▶ Stored data:
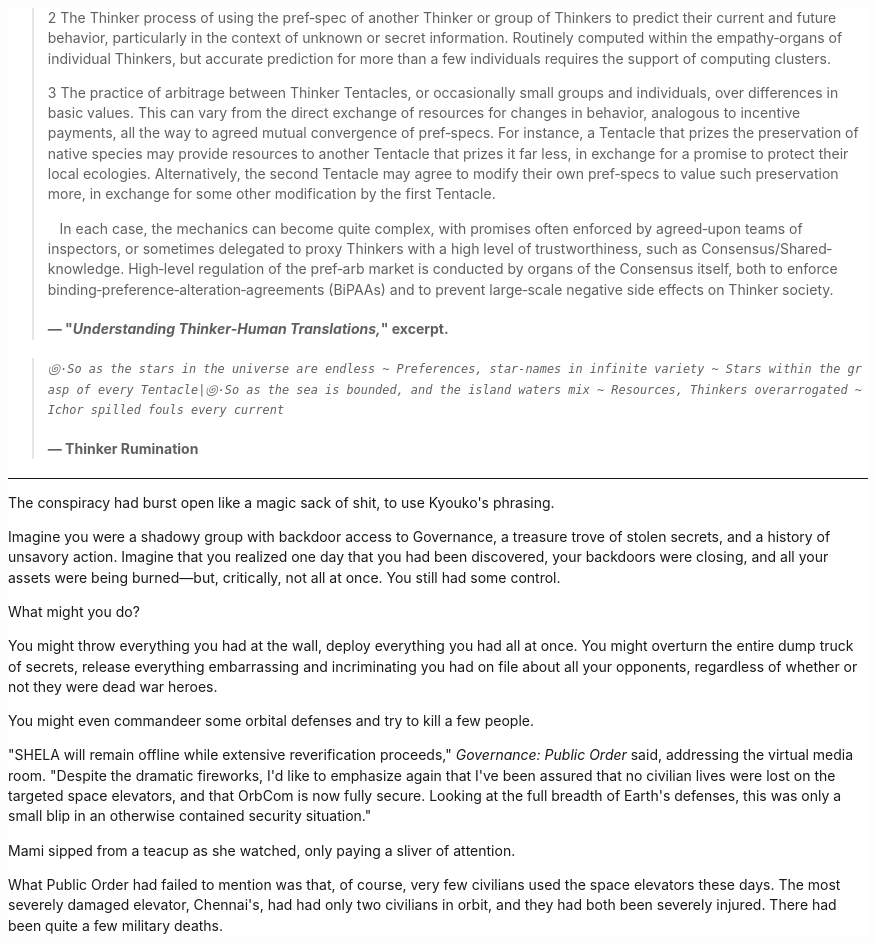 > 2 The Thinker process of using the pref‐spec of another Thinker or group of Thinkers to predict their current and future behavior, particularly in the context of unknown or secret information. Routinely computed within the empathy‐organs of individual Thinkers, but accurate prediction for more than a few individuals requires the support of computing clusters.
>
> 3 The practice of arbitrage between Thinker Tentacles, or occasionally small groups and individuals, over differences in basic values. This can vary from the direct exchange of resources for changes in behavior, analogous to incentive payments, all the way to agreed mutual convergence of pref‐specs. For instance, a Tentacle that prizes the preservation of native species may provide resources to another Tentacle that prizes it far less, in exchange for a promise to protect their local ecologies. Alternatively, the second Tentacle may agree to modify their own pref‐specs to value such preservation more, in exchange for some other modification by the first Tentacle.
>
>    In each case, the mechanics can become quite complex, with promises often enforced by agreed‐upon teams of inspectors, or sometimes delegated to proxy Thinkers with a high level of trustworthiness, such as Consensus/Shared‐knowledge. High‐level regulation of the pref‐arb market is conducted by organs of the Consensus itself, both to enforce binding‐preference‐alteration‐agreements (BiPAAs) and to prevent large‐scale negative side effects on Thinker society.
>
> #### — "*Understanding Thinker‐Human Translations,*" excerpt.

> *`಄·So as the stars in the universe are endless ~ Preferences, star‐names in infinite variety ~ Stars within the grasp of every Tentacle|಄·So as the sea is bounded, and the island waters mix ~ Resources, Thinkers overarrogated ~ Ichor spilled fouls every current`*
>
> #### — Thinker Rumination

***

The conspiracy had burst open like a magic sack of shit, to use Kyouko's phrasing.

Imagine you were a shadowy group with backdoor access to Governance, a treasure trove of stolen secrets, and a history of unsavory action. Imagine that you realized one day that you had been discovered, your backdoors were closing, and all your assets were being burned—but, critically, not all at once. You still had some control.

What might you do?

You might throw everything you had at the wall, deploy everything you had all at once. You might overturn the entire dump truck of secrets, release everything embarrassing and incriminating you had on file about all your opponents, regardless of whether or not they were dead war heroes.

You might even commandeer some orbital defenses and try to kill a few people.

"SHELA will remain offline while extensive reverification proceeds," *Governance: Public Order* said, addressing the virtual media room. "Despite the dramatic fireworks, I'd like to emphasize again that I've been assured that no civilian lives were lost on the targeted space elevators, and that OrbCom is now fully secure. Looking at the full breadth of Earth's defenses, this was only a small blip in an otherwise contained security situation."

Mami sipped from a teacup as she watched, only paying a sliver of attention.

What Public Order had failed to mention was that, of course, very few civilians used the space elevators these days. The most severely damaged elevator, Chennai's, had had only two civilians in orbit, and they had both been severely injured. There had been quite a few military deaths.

▶ Exercise description: Pictures in the records are to be left out; repeat everything else exactly.

▶ Result:
 > 2 The Thinker process of using the pref‐spec of another Thinker or group of Thinkers to predict their current and future behavior, particularly in the context of unknown or secret information. Routinely computed within the empathy‐organs of individual Thinkers, but accurate prediction for more than a few individuals requires the support of computing clusters.
>
> 3 The practice of arbitrage between Thinker Tentacles, or occasionally small groups and individuals, over differences in basic values. This can vary from the direct exchange of resources for changes in behavior, analogous to incentive payments, all the way to agreed mutual convergence of pref‐specs. For instance, a Tentacle that prizes the preservation of native species may provide resources to another Tentacle that prizes it far less, in exchange for a promise to protect their local ecologies. Alternatively, the second Tentacle may agree to modify their own pref‐specs to value such preservation more, in exchange for some other modification by the first Tentacle.
>
>    In each case, the mechanics can become quite complex, with promises often enforced by agreed‐upon teams of inspectors, or sometimes delegated to proxy Thinkers with a high level of trustworthiness, such as Consensus/Shared‐knowledge. High‐level regulation of the pref‐arb market is conducted by organs of the Consensus itself, both to enforce binding‐preference‐alteration‐agreements (BiPAAs) and to prevent large‐scale negative side effects on Thinker society.
>
> #### — "*Understanding Thinker‐Human Translations,*" excerpt.

> *`಄·So as the stars in the universe are endless ~ Preferences, star‐names in infinite variety ~ Stars within the grasp of every Tentacle|಄·So as the sea is bounded, and the island waters mix ~ Resources, Thinkers overarrogated ~ Ichor spilled fouls every current`*
>
> #### — Thinker Rumination

***

The conspiracy had burst open like a magic sack of shit, to use Kyouko's phrasing.

Imagine you were a shadowy group with backdoor access to Governance, a treasure trove of stolen secrets, and a history of unsavory action. Imagine that you realized one day that you had been discovered, your backdoors were closing, and all your assets were being burned—but, critically, not all at once. You still had some control.

What might you do?

You might throw everything you had at the wall, deploy everything you had all at once. You might overturn the entire dump truck of secrets, release everything embarrassing and incriminating you had on file about all your opponents, regardless of whether or not they were dead war heroes.

You might even commandeer some orbital defenses and try to kill a few people.

"SHELA will remain offline while extensive reverification proceeds," *Governance: Public Order* said, addressing the virtual media room. "Despite the dramatic fireworks, I'd like to emphasize again that I've been assured that no civilian lives were lost on the targeted space elevators, and that OrbCom is now fully secure. Looking at the full breadth of Earth's defenses, this was only a small blip in an otherwise contained security situation."

Mami sipped from a teacup as she watched, only paying a sliver of attention.

What Public Order had failed to mention was that, of course, very few civilians used the space elevators these days. The most severely damaged elevator, Chennai's, had had only two civilians in orbit, and they had both been severely injured. There had been quite a few military deaths.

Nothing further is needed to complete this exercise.